● **Activity**
Make an exact copy of all the entries, but do not reproduce the pictures.

● **Input**

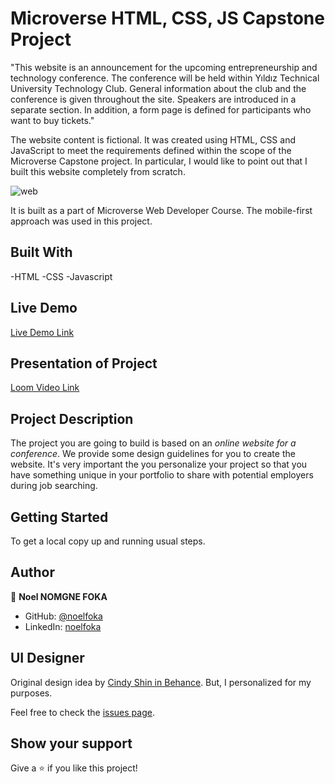 # Microverse HTML, CSS, JS Capstone Project
"This website is an announcement for the upcoming entrepreneurship and technology conference. The conference will be held within Yıldız Technical University Technology Club. General information about the club and the conference is given throughout the site. Speakers are introduced in a separate section. In addition, a form page is defined for participants who want to buy tickets."

The website content is fictional. It was created using HTML, CSS and JavaScript to meet the requirements defined within the scope of the Microverse Capstone project. In particular, I would like to point out that I built this website completely from scratch.


![web](https://github.com/microverseinc/curriculum-html-css/blob/main/capstone/images/conference_page.png)


It is built as a part of Microverse Web Developer Course. The mobile-first approach was used in this project.

## Built With

-HTML
-CSS
-Javascript


## Live Demo

[Live Demo Link](https://noelfoka.github.io/first-capstone-project/)

## Presentation of Project

[Loom Video Link](https://www.loom.com/share/e624d0f6b1844c93a0e01d8bd587930e)

## Project Description

The project you are going to build is based on an *online website for a conference*. We provide some design guidelines for you to create the website. It's very important the you personalize your project so that you have something unique in your portfolio to share with potential employers during job searching.

## Getting Started

To get a local copy up and running usual steps.


## Author
👤 **Noel NOMGNE FOKA**

- GitHub: [@noelfoka](https://github.com/noelfoka)
- LinkedIn: [noelfoka](https://www.linkedin.com/in/no%C3%ABl-nomgne-foka-063013231/)

## UI Designer

Original design idea by [Cindy Shin in Behance](https://www.behance.net/adagio07). But, I personalized for my purposes.

Feel free to check the [issues page](../../issues/).

## Show your support

Give a ⭐️ if you like this project!

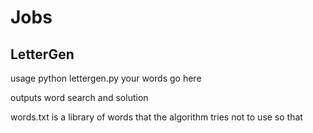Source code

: # Jobs

## LetterGen

usage python lettergen.py your words go here

outputs word search and solution

words.txt is a library of words that the algorithm tries not to use so that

● **Solved problem**
 # Microverse HTML, CSS, JS Capstone Project
"This website is an announcement for the upcoming entrepreneurship and technology conference. The conference will be held within Yıldız Technical University Technology Club. General information about the club and the conference is given throughout the site. Speakers are introduced in a separate section. In addition, a form page is defined for participants who want to buy tickets."

The website content is fictional. It was created using HTML, CSS and JavaScript to meet the requirements defined within the scope of the Microverse Capstone project. In particular, I would like to point out that I built this website completely from scratch.


![web](https://github.com/microverseinc/curriculum-html-css/blob/main/capstone/images/conference_page.png)


It is built as a part of Microverse Web Developer Course. The mobile-first approach was used in this project.

## Built With

-HTML
-CSS
-Javascript


## Live Demo

[Live Demo Link](https://noelfoka.github.io/first-capstone-project/)

## Presentation of Project

[Loom Video Link](https://www.loom.com/share/e624d0f6b1844c93a0e01d8bd587930e)

## Project Description

The project you are going to build is based on an *online website for a conference*. We provide some design guidelines for you to create the website. It's very important the you personalize your project so that you have something unique in your portfolio to share with potential employers during job searching.

## Getting Started

To get a local copy up and running usual steps.


## Author
👤 **Noel NOMGNE FOKA**

- GitHub: [@noelfoka](https://github.com/noelfoka)
- LinkedIn: [noelfoka](https://www.linkedin.com/in/no%C3%ABl-nomgne-foka-063013231/)

## UI Designer

Original design idea by [Cindy Shin in Behance](https://www.behance.net/adagio07). But, I personalized for my purposes.

Feel free to check the [issues page](../../issues/).

## Show your support

Give a ⭐️ if you like this project!

Source code

: # Jobs

## LetterGen

usage python lettergen.py your words go here

outputs word search and solution

words.txt is a library of words that the algorithm tries not to use so that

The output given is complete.